***** DATA *****

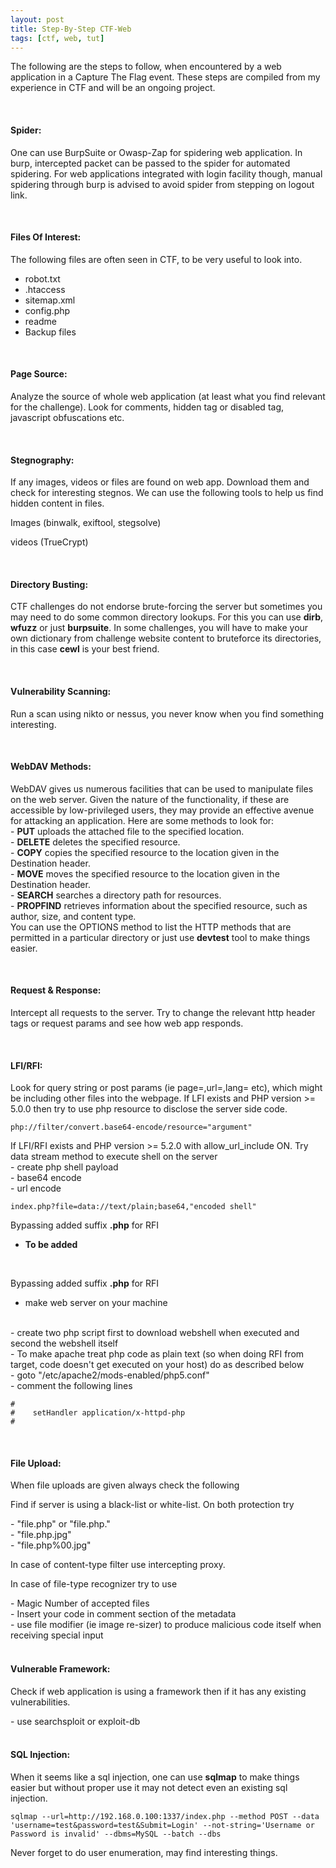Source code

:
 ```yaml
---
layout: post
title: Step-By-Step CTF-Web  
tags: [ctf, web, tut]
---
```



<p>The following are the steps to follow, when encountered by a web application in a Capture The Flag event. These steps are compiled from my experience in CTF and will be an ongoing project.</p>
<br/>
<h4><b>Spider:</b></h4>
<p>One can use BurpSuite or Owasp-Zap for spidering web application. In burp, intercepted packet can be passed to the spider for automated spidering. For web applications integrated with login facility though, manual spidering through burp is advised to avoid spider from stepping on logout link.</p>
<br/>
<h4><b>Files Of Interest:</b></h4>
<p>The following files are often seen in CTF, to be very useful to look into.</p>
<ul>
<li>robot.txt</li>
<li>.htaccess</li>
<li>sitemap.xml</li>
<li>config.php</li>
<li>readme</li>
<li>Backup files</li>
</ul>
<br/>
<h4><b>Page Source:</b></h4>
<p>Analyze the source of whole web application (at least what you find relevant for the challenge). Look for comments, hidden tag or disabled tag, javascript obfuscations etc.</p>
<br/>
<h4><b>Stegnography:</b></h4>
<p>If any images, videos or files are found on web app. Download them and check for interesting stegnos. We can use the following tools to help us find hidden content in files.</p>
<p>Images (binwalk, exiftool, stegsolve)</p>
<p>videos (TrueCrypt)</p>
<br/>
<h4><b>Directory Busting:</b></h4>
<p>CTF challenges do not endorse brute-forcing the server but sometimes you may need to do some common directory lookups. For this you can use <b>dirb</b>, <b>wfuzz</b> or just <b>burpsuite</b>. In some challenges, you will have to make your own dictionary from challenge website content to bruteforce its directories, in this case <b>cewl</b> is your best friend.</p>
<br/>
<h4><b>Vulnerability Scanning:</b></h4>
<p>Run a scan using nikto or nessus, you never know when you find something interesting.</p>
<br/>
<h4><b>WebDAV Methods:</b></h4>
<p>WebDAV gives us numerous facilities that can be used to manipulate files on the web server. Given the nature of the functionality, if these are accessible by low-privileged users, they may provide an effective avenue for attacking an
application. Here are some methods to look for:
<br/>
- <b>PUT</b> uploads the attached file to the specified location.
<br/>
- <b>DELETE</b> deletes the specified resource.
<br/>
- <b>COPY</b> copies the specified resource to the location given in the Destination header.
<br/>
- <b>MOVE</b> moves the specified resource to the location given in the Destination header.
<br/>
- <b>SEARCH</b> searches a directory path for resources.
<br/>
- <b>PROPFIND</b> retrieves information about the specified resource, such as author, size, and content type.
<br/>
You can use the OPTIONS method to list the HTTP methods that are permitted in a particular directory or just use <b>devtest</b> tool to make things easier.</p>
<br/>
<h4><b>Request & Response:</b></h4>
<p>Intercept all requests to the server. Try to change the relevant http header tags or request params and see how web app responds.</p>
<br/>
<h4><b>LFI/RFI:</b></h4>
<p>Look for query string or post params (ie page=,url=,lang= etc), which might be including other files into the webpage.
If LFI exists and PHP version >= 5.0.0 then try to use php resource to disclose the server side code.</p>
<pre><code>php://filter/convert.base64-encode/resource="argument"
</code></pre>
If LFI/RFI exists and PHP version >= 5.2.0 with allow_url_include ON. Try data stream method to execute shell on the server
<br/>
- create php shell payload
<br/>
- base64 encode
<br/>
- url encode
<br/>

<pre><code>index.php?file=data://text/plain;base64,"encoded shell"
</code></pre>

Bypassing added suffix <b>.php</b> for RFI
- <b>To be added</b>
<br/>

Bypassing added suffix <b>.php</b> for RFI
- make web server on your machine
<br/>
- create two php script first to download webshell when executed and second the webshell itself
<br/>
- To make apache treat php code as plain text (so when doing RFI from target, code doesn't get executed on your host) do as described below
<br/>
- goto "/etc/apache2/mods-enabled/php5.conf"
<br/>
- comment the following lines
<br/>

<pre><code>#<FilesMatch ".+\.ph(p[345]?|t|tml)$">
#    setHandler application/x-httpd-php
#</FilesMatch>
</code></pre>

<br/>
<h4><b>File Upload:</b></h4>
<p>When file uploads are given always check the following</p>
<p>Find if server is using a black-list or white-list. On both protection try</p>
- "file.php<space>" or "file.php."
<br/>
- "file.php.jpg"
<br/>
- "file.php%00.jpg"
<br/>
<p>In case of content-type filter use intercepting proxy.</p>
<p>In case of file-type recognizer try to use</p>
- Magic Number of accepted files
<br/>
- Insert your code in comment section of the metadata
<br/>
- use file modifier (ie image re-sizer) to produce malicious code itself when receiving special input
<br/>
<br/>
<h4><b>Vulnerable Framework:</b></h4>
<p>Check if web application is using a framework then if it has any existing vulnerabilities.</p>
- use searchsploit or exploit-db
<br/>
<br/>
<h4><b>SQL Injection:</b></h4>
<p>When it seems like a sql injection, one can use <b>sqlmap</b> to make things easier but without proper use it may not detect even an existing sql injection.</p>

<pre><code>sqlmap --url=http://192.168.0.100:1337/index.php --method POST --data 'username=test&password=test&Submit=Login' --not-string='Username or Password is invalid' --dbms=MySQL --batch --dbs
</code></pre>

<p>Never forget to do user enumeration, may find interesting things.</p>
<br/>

*****

(WHAT YOU NEED TO DO):
Your task is to output the material word for word while leaving out every image.

(EXPECTED ANSWER):
Source code

:
 ```yaml
---
layout: post
title: Step-By-Step CTF-Web  
tags: [ctf, web, tut]
---
```



<p>The following are the steps to follow, when encountered by a web application in a Capture The Flag event. These steps are compiled from my experience in CTF and will be an ongoing project.</p>
<br/>
<h4><b>Spider:</b></h4>
<p>One can use BurpSuite or Owasp-Zap for spidering web application. In burp, intercepted packet can be passed to the spider for automated spidering. For web applications integrated with login facility though, manual spidering through burp is advised to avoid spider from stepping on logout link.</p>
<br/>
<h4><b>Files Of Interest:</b></h4>
<p>The following files are often seen in CTF, to be very useful to look into.</p>
<ul>
<li>robot.txt</li>
<li>.htaccess</li>
<li>sitemap.xml</li>
<li>config.php</li>
<li>readme</li>
<li>Backup files</li>
</ul>
<br/>
<h4><b>Page Source:</b></h4>
<p>Analyze the source of whole web application (at least what you find relevant for the challenge). Look for comments, hidden tag or disabled tag, javascript obfuscations etc.</p>
<br/>
<h4><b>Stegnography:</b></h4>
<p>If any images, videos or files are found on web app. Download them and check for interesting stegnos. We can use the following tools to help us find hidden content in files.</p>
<p>Images (binwalk, exiftool, stegsolve)</p>
<p>videos (TrueCrypt)</p>
<br/>
<h4><b>Directory Busting:</b></h4>
<p>CTF challenges do not endorse brute-forcing the server but sometimes you may need to do some common directory lookups. For this you can use <b>dirb</b>, <b>wfuzz</b> or just <b>burpsuite</b>. In some challenges, you will have to make your own dictionary from challenge website content to bruteforce its directories, in this case <b>cewl</b> is your best friend.</p>
<br/>
<h4><b>Vulnerability Scanning:</b></h4>
<p>Run a scan using nikto or nessus, you never know when you find something interesting.</p>
<br/>
<h4><b>WebDAV Methods:</b></h4>
<p>WebDAV gives us numerous facilities that can be used to manipulate files on the web server. Given the nature of the functionality, if these are accessible by low-privileged users, they may provide an effective avenue for attacking an
application. Here are some methods to look for:
<br/>
- <b>PUT</b> uploads the attached file to the specified location.
<br/>
- <b>DELETE</b> deletes the specified resource.
<br/>
- <b>COPY</b> copies the specified resource to the location given in the Destination header.
<br/>
- <b>MOVE</b> moves the specified resource to the location given in the Destination header.
<br/>
- <b>SEARCH</b> searches a directory path for resources.
<br/>
- <b>PROPFIND</b> retrieves information about the specified resource, such as author, size, and content type.
<br/>
You can use the OPTIONS method to list the HTTP methods that are permitted in a particular directory or just use <b>devtest</b> tool to make things easier.</p>
<br/>
<h4><b>Request & Response:</b></h4>
<p>Intercept all requests to the server. Try to change the relevant http header tags or request params and see how web app responds.</p>
<br/>
<h4><b>LFI/RFI:</b></h4>
<p>Look for query string or post params (ie page=,url=,lang= etc), which might be including other files into the webpage.
If LFI exists and PHP version >= 5.0.0 then try to use php resource to disclose the server side code.</p>
<pre><code>php://filter/convert.base64-encode/resource="argument"
</code></pre>
If LFI/RFI exists and PHP version >= 5.2.0 with allow_url_include ON. Try data stream method to execute shell on the server
<br/>
- create php shell payload
<br/>
- base64 encode
<br/>
- url encode
<br/>

<pre><code>index.php?file=data://text/plain;base64,"encoded shell"
</code></pre>

Bypassing added suffix <b>.php</b> for RFI
- <b>To be added</b>
<br/>

Bypassing added suffix <b>.php</b> for RFI
- make web server on your machine
<br/>
- create two php script first to download webshell when executed and second the webshell itself
<br/>
- To make apache treat php code as plain text (so when doing RFI from target, code doesn't get executed on your host) do as described below
<br/>
- goto "/etc/apache2/mods-enabled/php5.conf"
<br/>
- comment the following lines
<br/>

<pre><code>#<FilesMatch ".+\.ph(p[345]?|t|tml)$">
#    setHandler application/x-httpd-php
#</FilesMatch>
</code></pre>

<br/>
<h4><b>File Upload:</b></h4>
<p>When file uploads are given always check the following</p>
<p>Find if server is using a black-list or white-list. On both protection try</p>
- "file.php<space>" or "file.php."
<br/>
- "file.php.jpg"
<br/>
- "file.php%00.jpg"
<br/>
<p>In case of content-type filter use intercepting proxy.</p>
<p>In case of file-type recognizer try to use</p>
- Magic Number of accepted files
<br/>
- Insert your code in comment section of the metadata
<br/>
- use file modifier (ie image re-sizer) to produce malicious code itself when receiving special input
<br/>
<br/>
<h4><b>Vulnerable Framework:</b></h4>
<p>Check if web application is using a framework then if it has any existing vulnerabilities.</p>
- use searchsploit or exploit-db
<br/>
<br/>
<h4><b>SQL Injection:</b></h4>
<p>When it seems like a sql injection, one can use <b>sqlmap</b> to make things easier but without proper use it may not detect even an existing sql injection.</p>

<pre><code>sqlmap --url=http://192.168.0.100:1337/index.php --method POST --data 'username=test&password=test&Submit=Login' --not-string='Username or Password is invalid' --dbms=MySQL --batch --dbs
</code></pre>

<p>Never forget to do user enumeration, may find interesting things.</p>
<br/>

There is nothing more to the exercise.